RECORDS TO PROCESS:
________________

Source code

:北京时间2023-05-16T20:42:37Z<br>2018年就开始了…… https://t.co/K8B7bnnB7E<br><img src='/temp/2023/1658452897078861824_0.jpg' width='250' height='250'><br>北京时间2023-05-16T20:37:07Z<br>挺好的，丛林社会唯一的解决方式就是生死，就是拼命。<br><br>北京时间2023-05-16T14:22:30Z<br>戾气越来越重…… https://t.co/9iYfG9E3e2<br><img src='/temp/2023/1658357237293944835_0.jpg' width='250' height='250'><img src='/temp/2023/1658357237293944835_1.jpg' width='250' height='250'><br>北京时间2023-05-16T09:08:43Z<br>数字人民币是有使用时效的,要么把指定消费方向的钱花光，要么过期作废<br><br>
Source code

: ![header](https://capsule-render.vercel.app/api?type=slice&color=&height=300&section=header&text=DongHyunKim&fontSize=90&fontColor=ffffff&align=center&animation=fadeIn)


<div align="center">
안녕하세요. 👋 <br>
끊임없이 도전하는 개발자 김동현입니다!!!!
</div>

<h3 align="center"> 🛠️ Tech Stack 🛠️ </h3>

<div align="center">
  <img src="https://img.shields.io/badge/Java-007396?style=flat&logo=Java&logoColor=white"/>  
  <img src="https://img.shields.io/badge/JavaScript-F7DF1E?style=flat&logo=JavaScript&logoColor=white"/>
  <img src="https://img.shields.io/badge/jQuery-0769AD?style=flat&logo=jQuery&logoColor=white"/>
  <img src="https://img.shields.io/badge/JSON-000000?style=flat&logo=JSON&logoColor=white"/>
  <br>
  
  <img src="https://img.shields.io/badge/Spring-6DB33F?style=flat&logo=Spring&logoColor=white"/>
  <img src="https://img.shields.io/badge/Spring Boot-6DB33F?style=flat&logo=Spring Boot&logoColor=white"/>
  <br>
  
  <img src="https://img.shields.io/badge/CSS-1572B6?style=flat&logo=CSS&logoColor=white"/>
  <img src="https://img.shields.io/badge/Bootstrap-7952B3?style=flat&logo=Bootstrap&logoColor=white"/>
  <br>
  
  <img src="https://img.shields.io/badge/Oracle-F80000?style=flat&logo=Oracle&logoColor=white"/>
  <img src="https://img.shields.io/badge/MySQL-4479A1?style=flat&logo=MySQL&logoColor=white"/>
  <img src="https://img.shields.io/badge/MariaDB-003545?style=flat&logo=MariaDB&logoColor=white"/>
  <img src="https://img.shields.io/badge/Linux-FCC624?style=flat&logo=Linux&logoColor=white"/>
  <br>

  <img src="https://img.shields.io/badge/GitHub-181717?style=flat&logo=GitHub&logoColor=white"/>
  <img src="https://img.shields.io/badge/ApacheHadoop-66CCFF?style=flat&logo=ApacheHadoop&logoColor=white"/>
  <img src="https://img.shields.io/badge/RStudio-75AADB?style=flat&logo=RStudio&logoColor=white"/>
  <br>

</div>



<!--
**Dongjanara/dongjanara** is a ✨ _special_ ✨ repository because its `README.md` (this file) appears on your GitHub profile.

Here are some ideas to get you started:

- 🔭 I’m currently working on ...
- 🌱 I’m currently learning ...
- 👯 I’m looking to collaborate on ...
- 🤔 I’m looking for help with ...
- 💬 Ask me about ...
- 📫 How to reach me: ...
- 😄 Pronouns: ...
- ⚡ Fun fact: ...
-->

________________

PROBLEM REQUIREMENTS: State the count of lines in the preceding listing that include the string "height". No other words belong in the answer.

WORKED SOLUTION: 2